* Description of the task *
Copy out the data below from the line containing "とする。$f\in\mathfrak m_R$ の一次部分を" to the line containing "Pour une Voie", both lines included, with all images left out.

□ □ □ □ □ □ □

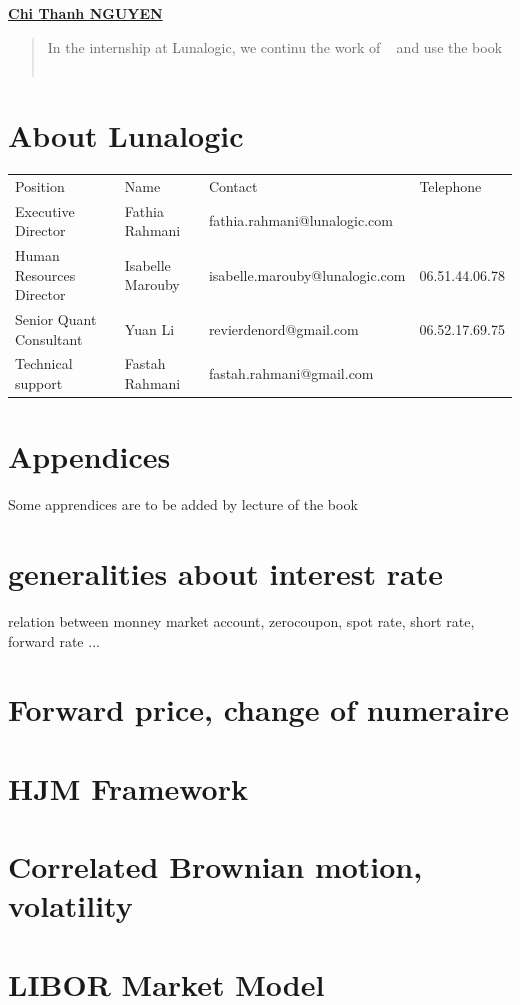 \documentclass[a4paper,10pt]{article}
\begin{document}
\begin{titlepage}
\begin{center}
\href{mailto:chithanhnguyen.math@gmail.com}{\LARGE{\textbf{Chi Thanh NGUYEN}}}
\end{center}



\vfill
\begin{abstract}
In the internship at Lunalogic, we continu the work of ~\cite{THAI2013} and use the book  ~\cite{BRIGO2006}
\end{abstract}
\end{titlepage}


\tableofcontents
\newpage

\newpage
\section{About Lunalogic}
\begin{tabular}{llll}
Position                 &            Name             & Contact                         &Telephone      \\
Executive Director       & Fathia Rahmani               & fathia.rahmani@lunalogic.com   &               \\
Human Resources Director & Isabelle Marouby             & isabelle.marouby@lunalogic.com &06.51.44.06.78 \\
Senior Quant Consultant  & Yuan Li                      & revierdenord@gmail.com         &06.52.17.69.75 \\    
Technical support        & Fastah Rahmani               & fastah.rahmani@gmail.com       &
\end{tabular}


\newpage
\section{Appendices}
\appendix
Some apprendices are to be added by lecture of the book ~\cite{BRIGO2006}
\section{generalities about interest rate}
relation between monney market account, zerocoupon, spot rate, short rate, forward rate ... 
\section{Forward price, change of numeraire}
\section{HJM Framework}
\section{Correlated Brownian motion, volatility}
\section{LIBOR Market Model}


\newpage


\end{document}
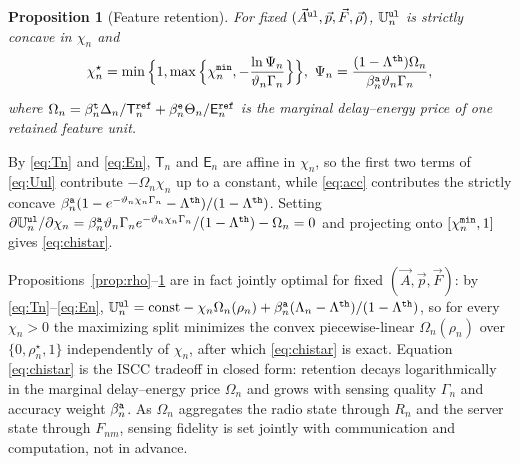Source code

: \documentclass[journal]{IEEEtran}
\newtheorem{proposition}{Proposition}
\begin{document}
\begin{proposition}[Feature retention]\label{prop:chi}
For fixed $(\vec{A}^{\tt ul},\vec{p},\vec{F},\vec{\rho})$, $\mathbb{U}_n^{\tt ul}$ is strictly concave in $\chi_n$ and
\begin{equation}
\chi_n^\star
=\min\Big\{1,\max\Big\{\chi_n^{\tt min},-\frac{\ln\Psi_n}{\vartheta_n \Gamma_n}\Big\}\Big\},
\ 
\Psi_n=\frac{(1-\Lambda^{\tt th})\Omega_n}{\beta_n^{\tt a}\vartheta_n \Gamma_n},
\label{eq:chistar}
\end{equation}
where $\Omega_n=\beta_n^{\tt t}\Delta_n/\mathsf{T}_n^{\tt ref}+\beta_n^{\tt e}\Theta_n/\mathsf{E}_n^{\tt ref}$ is the marginal delay--energy price of one retained feature unit.
\end{proposition}
\begin{IEEEproof}
By \eqref{eq:Tn} and \eqref{eq:En}, $\mathsf{T}_n$ and $\mathsf{E}_n$ are affine in $\chi_n$, so the first two terms of \eqref{eq:Uul} contribute $-\Omega_n\chi_n$ up to a constant, while \eqref{eq:acc} contributes the strictly concave $\beta_n^{\tt a}(1-e^{-\vartheta_n\chi_n \Gamma_n}-\Lambda^{\tt th})/(1-\Lambda^{\tt th})$. Setting $\partial\mathbb{U}_n^{\tt ul}/\partial\chi_n=\beta_n^{\tt a}\vartheta_n \Gamma_n e^{-\vartheta_n\chi_n \Gamma_n}/(1-\Lambda^{\tt th})-\Omega_n=0$ and projecting onto $[\chi_n^{\tt min},1]$ gives \eqref{eq:chistar}.
\end{IEEEproof}
Propositions~\ref{prop:rho}--\ref{prop:chi} are in fact jointly optimal for fixed $(\vec{A},\vec{p},\vec{F})$: by \eqref{eq:Tn}--\eqref{eq:En}, $\mathbb{U}_n^{\tt ul}=\mathrm{const}-\chi_n\Omega_n(\rho_n)+\beta_n^{\tt a}(\Lambda_n-\Lambda^{\tt th})/(1-\Lambda^{\tt th})$, so for every $\chi_n>0$ the maximizing split minimizes the convex piecewise-linear $\Omega_n(\rho_n)$ over $\{0,\rho_n^\star,1\}$ independently of $\chi_n$, after which \eqref{eq:chistar} is exact. Equation \eqref{eq:chistar} is the ISCC tradeoff in closed form: retention decays logarithmically in the marginal delay--energy price $\Omega_n$ and grows with sensing quality $\Gamma_n$ and accuracy weight $\beta_n^{\tt a}$. As $\Omega_n$ aggregates the radio state through $R_n$ and the server state through $F_{nm}$, sensing fidelity is set jointly with communication and computation, not in advance.
\end{document}
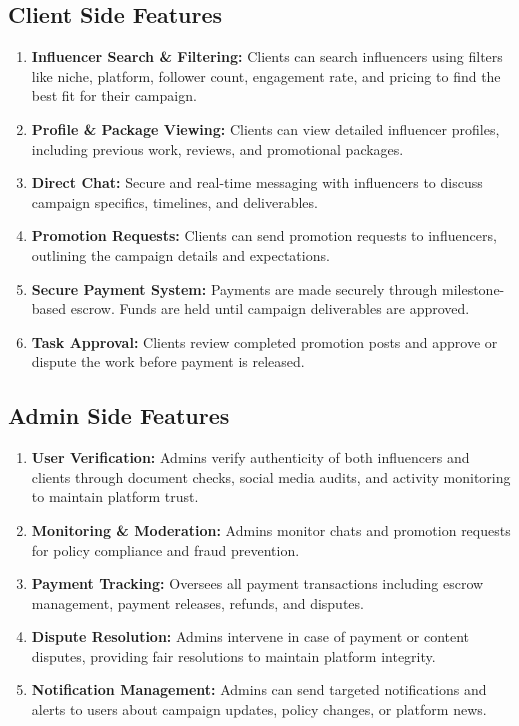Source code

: \begin{justify}
\subsection{Client Side Features}
\begin{enumerate}
    \item \textbf{Influencer Search & Filtering:} Clients can search influencers using filters like niche, platform, follower count, engagement rate, and pricing to find the best fit for their campaign.
    \item 	\textbf{Profile & Package Viewing:} Clients can view detailed influencer profiles, including previous work, reviews, and promotional packages.
    \item 	\textbf{Direct Chat:} Secure and real-time messaging with influencers to discuss campaign specifics, timelines, and deliverables.
    \item 	\textbf{Promotion Requests:} Clients can send promotion requests to influencers, outlining the campaign details and expectations.
    \item 	\textbf{Secure Payment System:} Payments are made securely through milestone-based escrow. Funds are held until campaign deliverables are approved.
    \item 	\textbf{Task Approval:} Clients review completed promotion posts and approve or dispute the work before payment is released.
\end{enumerate}
\subsection{Admin Side Features}
\begin{enumerate}
    \item 	\textbf{User Verification:} Admins verify authenticity of both influencers and clients through document checks, social media audits, and activity monitoring to maintain platform trust.
    \item 	\textbf{Monitoring & Moderation:} Admins monitor chats and promotion requests for policy compliance and fraud prevention.
    \item 	\textbf{Payment Tracking:} Oversees all payment transactions including escrow management, payment releases, refunds, and disputes.
    \item 	\textbf{Dispute Resolution:} Admins intervene in case of payment or content disputes, providing fair resolutions to maintain platform integrity.
    \item 	\textbf{Notification Management:} Admins can send targeted notifications and alerts to users about campaign updates, policy changes, or platform news.
\end{enumerate}

\end{justify}
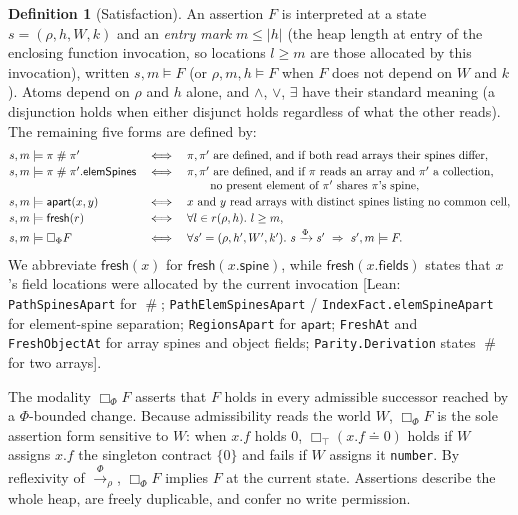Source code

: \documentclass[10pt,a4paper]{article}
\theoremstyle{definition}
\newtheorem{definition}[theorem]{Definition}
\theoremstyle{remark}
\newcommand{\bx}[1]{\Box_{#1}}
\newcommand{\sep}{\mathrel{\#}}
\newcommand{\kw}[1]{\mathsf{#1}}
\newcommand{\fresh}{\kw{fresh}}
\newcommand{\apart}{\kw{apart}}
\newcommand{\len}[1]{|#1|}
\newcommand{\tr}[1]{\xrightarrow{#1}}
\newcommand{\code}[1]{\texttt{#1}}
\newcommand{\lean}[1]{\texttt{\small #1}}
\newcommand{\status}[1]{\textsf{\small[#1]}}
\begin{document}
\begin{definition}[Satisfaction]\label{def:sat}
An assertion $F$ is interpreted at a state $s=(\rho,h,W,k)$ and an
\emph{entry mark} $m\le\len h$ (the heap length at entry of the enclosing
function invocation, so locations $l\ge m$ are those allocated by this
invocation), written $s,m\models F$ (or $\rho,m,h\models F$ when $F$ does
not depend on $W$ and $k$).
Atoms depend on $\rho$ and $h$ alone, and $\wedge$, $\vee$, $\exists$
have their standard meaning (a disjunction holds when either disjunct
holds regardless of what the other reads). The remaining five forms are
defined by:
{\small\begin{displaymath}
\begin{array}{@{}lcl@{}}
s,m\models\pi\sep\pi' &\iff& \pi,\pi'\text{ are defined, and if both read arrays their spines differ},\\[2pt]
s,m\models\pi\sep\pi'.\kw{elemSpines} &\iff& \pi,\pi'\text{ are defined, and if }\pi\text{ reads an array and }\pi'\text{ a collection,}\\
 & & \qquad\text{no present element of }\pi'\text{ shares }\pi\text{'s spine},\\[2pt]
s,m\models\apart(x,y) &\iff& x\text{ and }y\text{ read arrays with distinct spines listing no common cell},\\[2pt]
s,m\models\fresh(r) &\iff& \forall l\in r(\rho,h).\ l\ge m,\\[2pt]
s,m\models\bx{\Phi}F &\iff& \forall s'=(\rho,h',W',k').\ s\tr{\Phi} s'\ \Rightarrow\ s',m\models F .
\end{array}
\end{displaymath}}
We abbreviate $\fresh(x)$ for $\fresh(x.\kw{spine})$, while
$\fresh(x.\kw{fields})$ states that $x$'s field locations were allocated
by the current invocation
\status{Lean: \lean{PathSpinesApart} for $\sep$; \lean{PathElemSpinesApart} / \lean{IndexFact.elemSpineApart} for element-spine separation; \lean{RegionsApart} for $\apart$; \lean{FreshAt} and \lean{FreshObjectAt} for array spines and object fields; \lean{Parity.Derivation} states $\sep$ for two arrays}.
\end{definition}

\noindent
The modality $\bx{\Phi}F$ asserts that $F$ holds in every admissible
successor reached by a $\Phi$-bounded change. Because admissibility reads
the world $W$, $\bx{\Phi}F$ is the sole assertion form sensitive to $W$:
when $x.f$ holds $0$, $\bx{\top}(x.f\doteq 0)$ holds if $W$ assigns $x.f$
the singleton contract $\{0\}$ and fails if $W$ assigns it \code{number}.
By reflexivity of $\tr{\Phi}_\rho$, $\bx{\Phi}F$ implies $F$ at the
current state. Assertions describe the whole heap, are freely duplicable,
and confer no write permission.
\end{document}
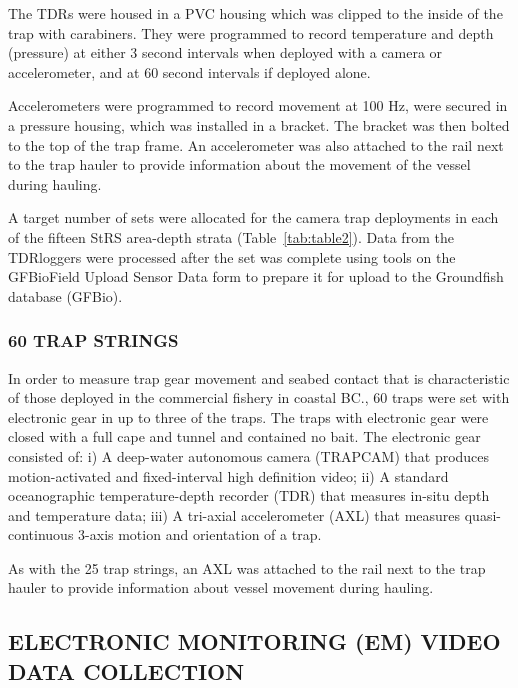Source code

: \documentclass[12pt]{article}\usepackage[]{graphicx}\usepackage[]{color}
\begin{document}
The TDRs were housed in a PVC housing which was clipped to the inside of the trap with carabiners. They were programmed to record temperature and depth (pressure) at either 3 second intervals when deployed with a camera or accelerometer, and at 60 second intervals if deployed alone.

Accelerometers were programmed to record movement at 100 Hz, were secured in a pressure housing, which was installed in a bracket. The bracket was then bolted to the top of the trap frame. An accelerometer was also attached to the rail next to the trap hauler to provide information about the movement of the vessel during hauling.

A target number of sets were allocated for the camera trap deployments in each of the fifteen StRS area-depth strata (Table~\ref{tab:table2}). Data from the TDRloggers were processed after the set was complete using tools on the GFBioField Upload Sensor Data form to prepare it for upload to the Groundfish database (GFBio).

\hypertarget{trap-strings-2}{%
\subsubsection{60 TRAP STRINGS}\label{trap-strings-2}}

In order to measure trap gear movement and seabed contact that is characteristic of those deployed in the commercial fishery in coastal BC., 60 traps were set with electronic gear in up to three of the traps. The traps with electronic gear were closed with a full cape and tunnel and contained no bait. The electronic gear consisted of: i) A deep-water autonomous camera (TRAPCAM) that produces motion-activated and fixed-interval high definition video; ii) A standard oceanographic temperature-depth recorder (TDR) that measures in-situ depth and temperature data; iii) A tri-axial accelerometer (AXL) that measures quasi-continuous 3-axis motion and orientation of a trap.

As with the 25 trap strings, an AXL was attached to the rail next to the trap hauler to provide information about vessel movement during hauling.

\hypertarget{electronic-monitoring-em-video-data-collection}{%
\subsection{ELECTRONIC MONITORING (EM) VIDEO DATA COLLECTION}\label{electronic-monitoring-em-video-data-collection}}
\end{document}
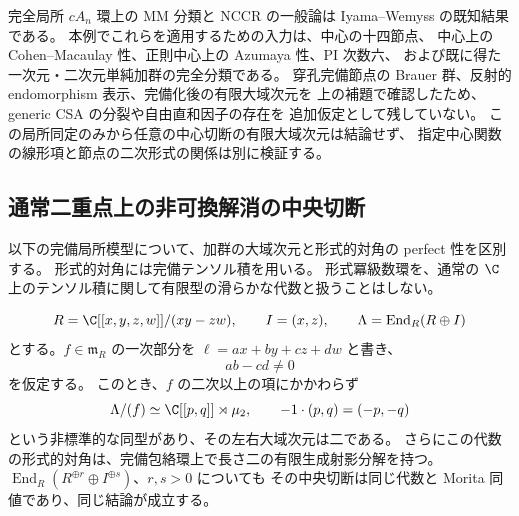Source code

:\begin{remark}[用いた既知結果と本例に固有の入力]
完全局所 $cA_n$ 環上の MM 分類と NCCR の一般論は
Iyama--Wemyss の既知結果である。
本例でこれらを適用するための入力は、中心の十四節点、
中心上の Cohen--Macaulay 性、正則中心上の Azumaya 性、PI 次数六、
および既に得た一次元・二次元単純加群の完全分類である。
穿孔完備節点の Brauer 群、反射的 endomorphism 表示、完備化後の有限大域次元を
上の補題で確認したため、generic CSA の分裂や自由直和因子の存在を
追加仮定として残していない。
この局所同定のみから任意の中心切断の有限大域次元は結論せず、
指定中心関数の線形項と節点の二次形式の関係は別に検証する。
\end{remark}


\subsection{通常二重点上の非可換解消の中央切断}
\label{cmo:subsec:conifold-slice}

以下の完備局所模型について、加群の大域次元と形式的対角の perfect 性を区別する。
形式的対角には完備テンソル積を用いる。
形式冪級数環を、通常の $\C$ 上のテンソル積に関して有限型の滑らかな代数と扱うことはしない。

\begin{proposition}[非等方な中央切断]
\label{cmo:prop:conifold-nonisotropic-slice}
\[
 R=\C[[x,y,z,w]]/(xy-zw),\qquad
 I=(x,z),\qquad \Lambda=\operatorname{End}_R(R\oplus I)
\]
とする。$f\in\mathfrak m_R$ の一次部分を
$\ell=a x+b y+c z+d w$ と書き、
\begin{equation}\label{cmo:eq:conifold-dual-nonisotropic}
 ab-cd\ne0
\end{equation}
を仮定する。
このとき、$f$ の二次以上の項にかかわらず
\[
 \Lambda/(f)\simeq\C[[p,q]]\rtimes\mu_2,
 \qquad -1\cdot(p,q)=(-p,-q)
\]
という非標準的な同型があり、その左右大域次元は二である。
さらにこの代数の形式的対角は、完備包絡環上で長さ二の有限生成射影分解を持つ。
$\operatorname{End}_R(R^{\oplus r}\oplus I^{\oplus s})$、$r,s>0$ についても
その中央切断は同じ代数と Morita 同値であり、同じ結論が成立する。
\end{proposition}

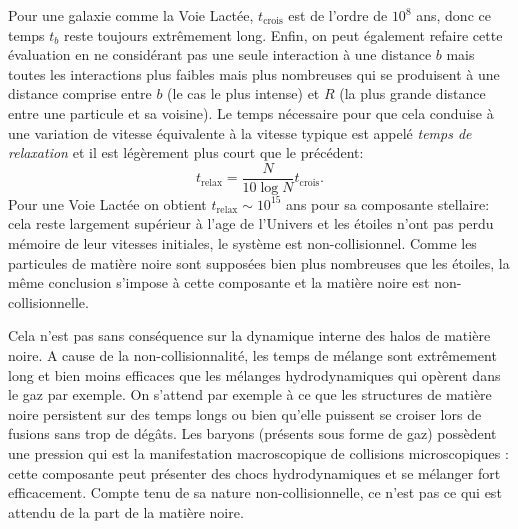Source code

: Pour une galaxie comme la Voie Lactée, $t_\mathrm{crois}$ est de l'ordre de $10^8$ ans, donc ce temps $t_b$ reste toujours extrêmement long. Enfin, on peut également refaire cette évaluation en ne considérant pas une seule interaction à une distance $b$ mais toutes les interactions plus faibles mais plus nombreuses qui se produisent à une distance comprise entre $b$ (le cas le plus intense) et $R$ (la plus grande distance entre une particule et sa voisine). Le temps nécessaire pour que cela conduise à une variation de vitesse équivalente à la vitesse typique est appelé \textit{temps de relaxation} et il est légèrement plus court que le précédent:
\begin{equation}
t_\mathrm{relax}=\frac{N}{10\log N} t_\mathrm{crois}.
\end{equation}
Pour une Voie Lactée on obtient $t_\mathrm{relax} \sim 10^{15}$ ans pour sa composante stellaire: cela reste largement supérieur à l'age de l'Univers et les étoiles n'ont pas perdu mémoire de leur vitesses initiales, le système est non-collisionnel. Comme les particules de matière noire sont supposées bien plus nombreuses que les étoiles, la même conclusion s'impose à cette composante et la matière noire est non-collisionnelle.

Cela n'est pas sans conséquence sur la dynamique interne des halos de matière noire. A cause de la non-collisionnalité, les temps de mélange sont extrêmement long et bien moins efficaces que les mélanges hydrodynamiques qui opèrent dans le gaz par exemple. On s'attend par exemple à ce que les structures de matière noire persistent sur des temps longs ou bien qu'elle puissent se croiser lors de fusions sans trop de dégâts. Les baryons (présents sous forme de gaz) possèdent une pression qui est la manifestation macroscopique de collisions microscopiques : cette composante peut présenter des chocs hydrodynamiques et se mélanger fort efficacement. Compte tenu de sa nature non-collisionnelle, ce n'est pas ce qui est attendu de la part de la matière noire.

□ □ □ □ □ □ □

* Answer *
とする。$f\in\mathfrak m_R$ の一次部分を
$\ell=a x+b y+c z+d w$ と書き、
\begin{equation}\label{cmo:eq:conifold-dual-nonisotropic}
 ab-cd\ne0
\end{equation}
を仮定する。
このとき、$f$ の二次以上の項にかかわらず
\[
 \Lambda/(f)\simeq\C[[p,q]]\rtimes\mu_2,
 \qquad -1\cdot(p,q)=(-p,-q)
\]
という非標準的な同型があり、その左右大域次元は二である。
さらにこの代数の形式的対角は、完備包絡環上で長さ二の有限生成射影分解を持つ。
$\operatorname{End}_R(R^{\oplus r}\oplus I^{\oplus s})$、$r,s>0$ についても
その中央切断は同じ代数と Morita 同値であり、同じ結論が成立する。
\end{proposition}

Source code

: Pour une galaxie comme la Voie Lactée, $t_\mathrm{crois}$ est de l'ordre de $10^8$ ans, donc ce temps $t_b$ reste toujours extrêmement long. Enfin, on peut également refaire cette évaluation en ne considérant pas une seule interaction à une distance $b$ mais toutes les interactions plus faibles mais plus nombreuses qui se produisent à une distance comprise entre $b$ (le cas le plus intense) et $R$ (la plus grande distance entre une particule et sa voisine). Le temps nécessaire pour que cela conduise à une variation de vitesse équivalente à la vitesse typique est appelé \textit{temps de relaxation} et il est légèrement plus court que le précédent:
\begin{equation}
t_\mathrm{relax}=\frac{N}{10\log N} t_\mathrm{crois}.
\end{equation}
Pour une Voie Lactée on obtient $t_\mathrm{relax} \sim 10^{15}$ ans pour sa composante stellaire: cela reste largement supérieur à l'age de l'Univers et les étoiles n'ont pas perdu mémoire de leur vitesses initiales, le système est non-collisionnel. Comme les particules de matière noire sont supposées bien plus nombreuses que les étoiles, la même conclusion s'impose à cette composante et la matière noire est non-collisionnelle.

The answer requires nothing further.